> **EXERCISE BRIEF**
Once the line with "[!include[Create service principal](includes/create-sp.md)]" is found in the entries below, print it and each following line exactly, stopping after the line with "with token credentials</span></span>"; print nothing else.

BEGIN DATA LISTING

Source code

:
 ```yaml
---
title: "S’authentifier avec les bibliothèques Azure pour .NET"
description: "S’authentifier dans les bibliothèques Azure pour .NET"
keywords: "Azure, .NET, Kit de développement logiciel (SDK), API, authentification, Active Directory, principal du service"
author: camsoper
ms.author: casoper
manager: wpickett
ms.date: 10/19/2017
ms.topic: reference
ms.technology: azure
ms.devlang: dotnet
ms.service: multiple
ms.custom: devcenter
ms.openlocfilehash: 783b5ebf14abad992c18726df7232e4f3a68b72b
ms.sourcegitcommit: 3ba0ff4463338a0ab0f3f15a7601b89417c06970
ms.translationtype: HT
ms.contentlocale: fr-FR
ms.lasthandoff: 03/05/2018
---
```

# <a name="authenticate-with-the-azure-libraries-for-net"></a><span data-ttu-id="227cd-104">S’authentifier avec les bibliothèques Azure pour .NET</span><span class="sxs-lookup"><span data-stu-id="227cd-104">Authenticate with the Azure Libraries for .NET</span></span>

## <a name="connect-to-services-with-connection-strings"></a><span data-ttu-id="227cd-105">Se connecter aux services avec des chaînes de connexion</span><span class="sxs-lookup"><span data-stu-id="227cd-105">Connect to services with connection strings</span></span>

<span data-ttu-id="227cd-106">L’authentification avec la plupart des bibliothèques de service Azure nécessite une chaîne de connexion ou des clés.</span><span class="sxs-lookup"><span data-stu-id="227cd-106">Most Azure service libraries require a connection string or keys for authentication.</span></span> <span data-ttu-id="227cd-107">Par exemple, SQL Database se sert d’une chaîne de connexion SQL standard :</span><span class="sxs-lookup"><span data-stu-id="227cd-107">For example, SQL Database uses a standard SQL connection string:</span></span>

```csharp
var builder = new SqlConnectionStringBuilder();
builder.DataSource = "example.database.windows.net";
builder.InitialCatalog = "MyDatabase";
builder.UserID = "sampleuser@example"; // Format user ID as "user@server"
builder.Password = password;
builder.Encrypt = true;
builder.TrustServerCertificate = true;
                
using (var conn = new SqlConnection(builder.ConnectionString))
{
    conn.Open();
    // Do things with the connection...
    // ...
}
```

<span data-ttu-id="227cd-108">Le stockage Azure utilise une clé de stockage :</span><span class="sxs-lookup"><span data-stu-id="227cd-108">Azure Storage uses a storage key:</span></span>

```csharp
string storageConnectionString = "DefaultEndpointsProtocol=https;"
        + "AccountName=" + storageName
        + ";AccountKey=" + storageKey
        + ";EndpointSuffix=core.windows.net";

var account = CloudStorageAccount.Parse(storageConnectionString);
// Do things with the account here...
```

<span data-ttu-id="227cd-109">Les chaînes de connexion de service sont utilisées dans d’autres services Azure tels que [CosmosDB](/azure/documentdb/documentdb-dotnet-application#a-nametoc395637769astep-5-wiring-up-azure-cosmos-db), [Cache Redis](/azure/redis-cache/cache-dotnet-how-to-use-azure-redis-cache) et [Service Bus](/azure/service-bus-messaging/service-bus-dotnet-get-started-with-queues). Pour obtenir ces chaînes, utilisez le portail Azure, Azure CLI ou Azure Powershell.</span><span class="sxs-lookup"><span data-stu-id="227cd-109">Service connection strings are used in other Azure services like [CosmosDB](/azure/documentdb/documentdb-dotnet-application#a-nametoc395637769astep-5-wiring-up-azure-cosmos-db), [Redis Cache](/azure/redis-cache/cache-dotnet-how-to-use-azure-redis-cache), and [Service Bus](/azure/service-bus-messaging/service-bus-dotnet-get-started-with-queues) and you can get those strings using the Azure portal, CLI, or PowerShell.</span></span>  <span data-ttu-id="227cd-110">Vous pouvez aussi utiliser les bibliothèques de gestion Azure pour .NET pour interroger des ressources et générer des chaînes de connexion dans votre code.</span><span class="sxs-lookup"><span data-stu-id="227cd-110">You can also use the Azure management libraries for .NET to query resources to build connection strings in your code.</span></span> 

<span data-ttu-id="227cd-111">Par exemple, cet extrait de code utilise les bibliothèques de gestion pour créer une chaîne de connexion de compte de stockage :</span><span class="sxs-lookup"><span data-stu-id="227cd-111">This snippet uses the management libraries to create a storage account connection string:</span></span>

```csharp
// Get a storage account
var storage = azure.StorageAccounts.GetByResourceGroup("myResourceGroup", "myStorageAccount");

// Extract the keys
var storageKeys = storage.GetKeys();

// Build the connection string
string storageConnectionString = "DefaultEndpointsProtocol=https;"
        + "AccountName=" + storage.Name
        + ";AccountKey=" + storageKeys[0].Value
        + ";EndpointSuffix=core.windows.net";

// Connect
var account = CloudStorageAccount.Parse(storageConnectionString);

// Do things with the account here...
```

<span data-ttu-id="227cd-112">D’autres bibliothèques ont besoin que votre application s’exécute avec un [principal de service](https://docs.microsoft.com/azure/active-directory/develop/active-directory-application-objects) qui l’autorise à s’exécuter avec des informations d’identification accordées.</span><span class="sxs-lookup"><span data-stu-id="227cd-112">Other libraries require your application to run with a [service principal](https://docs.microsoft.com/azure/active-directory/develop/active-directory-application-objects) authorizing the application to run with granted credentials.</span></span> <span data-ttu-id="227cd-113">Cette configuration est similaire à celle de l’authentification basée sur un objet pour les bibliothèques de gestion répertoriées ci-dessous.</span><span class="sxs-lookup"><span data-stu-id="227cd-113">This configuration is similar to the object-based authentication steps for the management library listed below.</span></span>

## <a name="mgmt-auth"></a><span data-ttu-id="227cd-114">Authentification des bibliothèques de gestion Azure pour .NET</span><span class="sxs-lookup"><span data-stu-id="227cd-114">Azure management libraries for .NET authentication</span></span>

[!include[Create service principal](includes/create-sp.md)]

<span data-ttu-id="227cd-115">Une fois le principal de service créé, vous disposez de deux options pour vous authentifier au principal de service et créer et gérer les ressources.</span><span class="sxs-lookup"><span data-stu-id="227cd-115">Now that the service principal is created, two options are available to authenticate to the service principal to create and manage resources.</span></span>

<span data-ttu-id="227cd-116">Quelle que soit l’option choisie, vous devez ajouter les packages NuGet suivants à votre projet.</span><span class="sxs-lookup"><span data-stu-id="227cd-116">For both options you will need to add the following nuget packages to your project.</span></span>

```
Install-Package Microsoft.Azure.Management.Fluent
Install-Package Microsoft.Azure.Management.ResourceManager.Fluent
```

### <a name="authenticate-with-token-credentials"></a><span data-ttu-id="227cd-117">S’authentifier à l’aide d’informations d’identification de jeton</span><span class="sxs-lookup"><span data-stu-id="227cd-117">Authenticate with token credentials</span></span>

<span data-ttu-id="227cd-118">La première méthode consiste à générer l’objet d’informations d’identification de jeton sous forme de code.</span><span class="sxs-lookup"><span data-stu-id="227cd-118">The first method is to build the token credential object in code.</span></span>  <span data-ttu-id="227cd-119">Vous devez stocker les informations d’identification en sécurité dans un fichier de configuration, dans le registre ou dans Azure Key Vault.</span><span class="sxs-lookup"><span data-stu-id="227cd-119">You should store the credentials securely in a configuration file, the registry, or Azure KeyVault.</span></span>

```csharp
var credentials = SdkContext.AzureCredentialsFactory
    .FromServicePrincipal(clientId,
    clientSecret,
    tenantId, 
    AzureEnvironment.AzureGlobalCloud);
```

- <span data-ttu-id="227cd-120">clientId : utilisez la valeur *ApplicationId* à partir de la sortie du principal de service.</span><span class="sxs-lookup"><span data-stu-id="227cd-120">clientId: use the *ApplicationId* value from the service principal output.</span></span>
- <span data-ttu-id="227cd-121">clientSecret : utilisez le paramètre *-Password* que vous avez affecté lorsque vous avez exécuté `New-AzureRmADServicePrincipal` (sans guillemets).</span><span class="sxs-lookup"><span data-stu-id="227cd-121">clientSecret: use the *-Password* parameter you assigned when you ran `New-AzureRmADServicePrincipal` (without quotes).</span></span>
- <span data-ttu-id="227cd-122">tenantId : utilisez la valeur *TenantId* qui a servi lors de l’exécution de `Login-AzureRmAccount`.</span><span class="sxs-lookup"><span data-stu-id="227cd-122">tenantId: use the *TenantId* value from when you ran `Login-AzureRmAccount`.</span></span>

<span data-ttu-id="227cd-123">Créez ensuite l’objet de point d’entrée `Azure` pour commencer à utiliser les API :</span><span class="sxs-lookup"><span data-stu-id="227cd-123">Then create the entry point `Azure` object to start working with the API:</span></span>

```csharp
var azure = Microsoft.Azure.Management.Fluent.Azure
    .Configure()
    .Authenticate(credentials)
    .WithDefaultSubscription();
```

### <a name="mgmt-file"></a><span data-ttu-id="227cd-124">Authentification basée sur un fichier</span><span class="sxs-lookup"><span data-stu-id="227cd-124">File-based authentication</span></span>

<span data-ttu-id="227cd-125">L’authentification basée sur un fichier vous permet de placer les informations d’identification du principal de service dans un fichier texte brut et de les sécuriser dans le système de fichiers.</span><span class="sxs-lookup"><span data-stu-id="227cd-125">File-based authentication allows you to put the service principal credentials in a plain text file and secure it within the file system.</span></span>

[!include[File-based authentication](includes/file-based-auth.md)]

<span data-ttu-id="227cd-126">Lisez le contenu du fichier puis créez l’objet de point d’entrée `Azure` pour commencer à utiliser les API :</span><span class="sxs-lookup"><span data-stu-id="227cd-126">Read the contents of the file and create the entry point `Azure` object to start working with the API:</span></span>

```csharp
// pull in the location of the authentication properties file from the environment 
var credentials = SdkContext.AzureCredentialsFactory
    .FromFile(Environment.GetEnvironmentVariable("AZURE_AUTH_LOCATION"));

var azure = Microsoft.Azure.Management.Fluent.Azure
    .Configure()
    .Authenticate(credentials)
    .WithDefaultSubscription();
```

END DATA LISTING

> **REPLY TO THE EXERCISE**
[!include[Create service principal](includes/create-sp.md)]

<span data-ttu-id="227cd-115">Une fois le principal de service créé, vous disposez de deux options pour vous authentifier au principal de service et créer et gérer les ressources.</span><span class="sxs-lookup"><span data-stu-id="227cd-115">Now that the service principal is created, two options are available to authenticate to the service principal to create and manage resources.</span></span>

<span data-ttu-id="227cd-116">Quelle que soit l’option choisie, vous devez ajouter les packages NuGet suivants à votre projet.</span><span class="sxs-lookup"><span data-stu-id="227cd-116">For both options you will need to add the following nuget packages to your project.</span></span>

```
Install-Package Microsoft.Azure.Management.Fluent
Install-Package Microsoft.Azure.Management.ResourceManager.Fluent
```

### <a name="authenticate-with-token-credentials"></a><span data-ttu-id="227cd-117">S’authentifier à l’aide d’informations d’identification de jeton</span><span class="sxs-lookup"><span data-stu-id="227cd-117">Authenticate with token credentials</span></span>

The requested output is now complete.